I’ve been called “weird” many a time in my day–meant as a compliment or insult, depending on the source. Truth be told, I don’t actually mind being called weird, and I enjoy embracing all these little odd quirks about myself that are actually quite endearing (to my husband, at least). Every now and then, I’ll encounter someone (i.e., an ex boyfriend) who will pronounce something as “weird” and intend for it to be every bit as insulting as it sounds. I usually get real salty over that and most of the time end up eating my feelings, but friends, let me tell ya, it has never stopped me from being a total oddball.
|Case in point.|
So for today’s Confession Friday, I’m going to switch things up a bit. Yes, I’ve got a slew of items to confess, but as you read I ask that you keep the following in mind:
Please share your thoughts on whether or not my behavior is eccentric enough to be deemed cute and quirky, or something that needs to be stopped.
Polling starts now.
1. I take a whiff of food/beverages before I taste it for the first time.
|How else can you assess the taste if you don’t smell it first?|
2. If barefoot, I’ll walk through the garage on the balls of my feet so that my feet don’t get dirty. Apparently, dirt is repelled from the front part of your foot, so that doesn’t matter.
3. I sing songs to my goldendoodle as if we are in a musical together, and then I’ll have one sided conversations with her like it’s the most normal thing in the world. I think she likes it.
|Cool song, mom. Sing it again.|
4. I think being a wedding dress model would be the bees knees. Something about traipsing around in a sparkly white dress all day is just appealing to me.
|See? I already have experience.|
5. Like most girls, I think Ryan Gosling is super dreamy. However, my opinions may not be the most reliable, as I also find Bill Nihy, Gary Oldman, and Alan Rickman to be super dreamy as well. Maybe it’s the accents?

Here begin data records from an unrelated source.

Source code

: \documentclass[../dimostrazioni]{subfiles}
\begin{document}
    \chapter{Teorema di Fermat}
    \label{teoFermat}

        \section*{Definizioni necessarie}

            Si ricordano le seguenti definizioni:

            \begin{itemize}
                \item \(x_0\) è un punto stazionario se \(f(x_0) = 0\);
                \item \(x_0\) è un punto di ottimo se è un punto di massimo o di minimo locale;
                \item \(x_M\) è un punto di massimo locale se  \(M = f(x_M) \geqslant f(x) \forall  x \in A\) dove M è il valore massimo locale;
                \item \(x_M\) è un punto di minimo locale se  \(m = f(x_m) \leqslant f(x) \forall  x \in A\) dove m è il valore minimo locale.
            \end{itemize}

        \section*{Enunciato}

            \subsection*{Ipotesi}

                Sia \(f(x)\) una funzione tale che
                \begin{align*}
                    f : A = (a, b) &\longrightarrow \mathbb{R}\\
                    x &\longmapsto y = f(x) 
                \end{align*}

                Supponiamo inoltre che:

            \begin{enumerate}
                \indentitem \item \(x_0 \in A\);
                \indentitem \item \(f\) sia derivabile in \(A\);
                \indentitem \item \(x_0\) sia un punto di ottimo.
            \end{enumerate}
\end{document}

|See? I’m not the only one who thinks ole Bill is a dreamboat.|
6. I won’t eat bananas with brown spots on it. Never gonna happen.

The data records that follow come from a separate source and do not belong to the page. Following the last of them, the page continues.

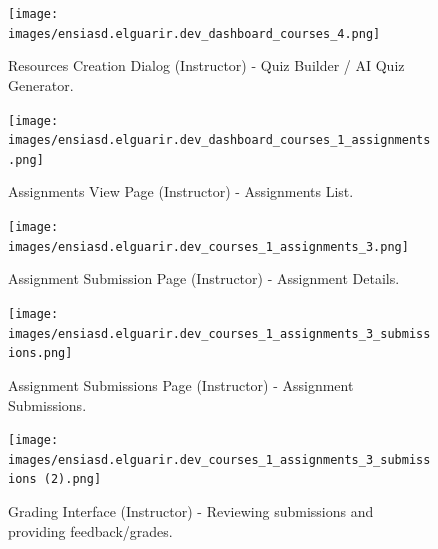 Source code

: \documentclass[12pt,a4paper]{article}
\begin{document}
\begin{figure}[H]
    \centering
    \texttt{[image: images/ensiasd.elguarir.dev\_dashboard\_courses\_4.png]}
    \caption{Resources Creation Dialog (Instructor) - Quiz Builder / AI Quiz Generator.}
    \label{fig:screen-resource-quizbuilder}
\end{figure}
\FloatBarrier

\begin{figure}[H]
    \centering
    \texttt{[image: images/ensiasd.elguarir.dev\_dashboard\_courses\_1\_assignments.png]}
    \caption{Assignments View Page (Instructor) - Assignments List.}
    \label{fig:screen-assignment-list}
\end{figure}
\FloatBarrier

\begin{figure}[H]
    \centering
    \texttt{[image: images/ensiasd.elguarir.dev\_courses\_1\_assignments\_3.png]}
    \caption{Assignment Submission Page (Instructor) - Assignment Details.}
    \label{fig:screen-assignment-details}
\end{figure}
\FloatBarrier

\begin{figure}[H]
    \centering
    \texttt{[image: images/ensiasd.elguarir.dev\_courses\_1\_assignments\_3\_submissions.png]}
    \caption{Assignment Submissions Page (Instructor) - Assignment Submissions.}
    \label{fig:screen-assignment-submissions}
\end{figure}
\FloatBarrier

\begin{figure}[H]
    \centering
    \texttt{[image: images/ensiasd.elguarir.dev\_courses\_1\_assignments\_3\_submissions (2).png]}
    \caption{Grading Interface (Instructor) - Reviewing submissions and providing feedback/grades.}
    \label{fig:screen-grading}
\end{figure}

\FloatBarrier
\clearpage

\end{document}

7. I get hot flashes at night like I’m a 40 year old going through menopause (although I guess I can’t claim with certainty that I know what a hot flash feels like). This usually involves me throwing off pants, socks, and blankets in a fit of rage, only to blindly grasp for them in the dark later because I’m suddenly freezing.
8. If I’m sitting in a chair for longer than 15 minutes, I’ll end up either folding my legs underneath me or sitting cross legged. Some have remarked that this is odd, but I find it to be completely normal.
|This is comfortable for me.|
9. When I use lotion, I apply it in little dots across the backs of my hands. Trust me, this method gets it evenly distributed across the hands.
10. I love the smell of pancake batter. This is always a moment when my nose deceives me, because it does not taste as great as it smells. Still…I need that to be a Yankee candle fragrance.
11. If I’m eating any kind of baked pasta dish that has meat sauce, I’ll eat everything but the meat. In the end there will be this pile of hamburger/sausage that’s just been pushed around my plate. You’re probably thinking “just get plain tomato sauce” but no, that’s not the same.
|I like meat, but I don’t like it in my pasta sauce.|
That’s all the weird I can come up with right now. There’s definitely more than this, but I know for a fact that those are weird and I’m not even going to bother putting it to a vote.
What do you think? Anyone else get called weird on a daily basis? Please share, and please have a happy and safe weekend.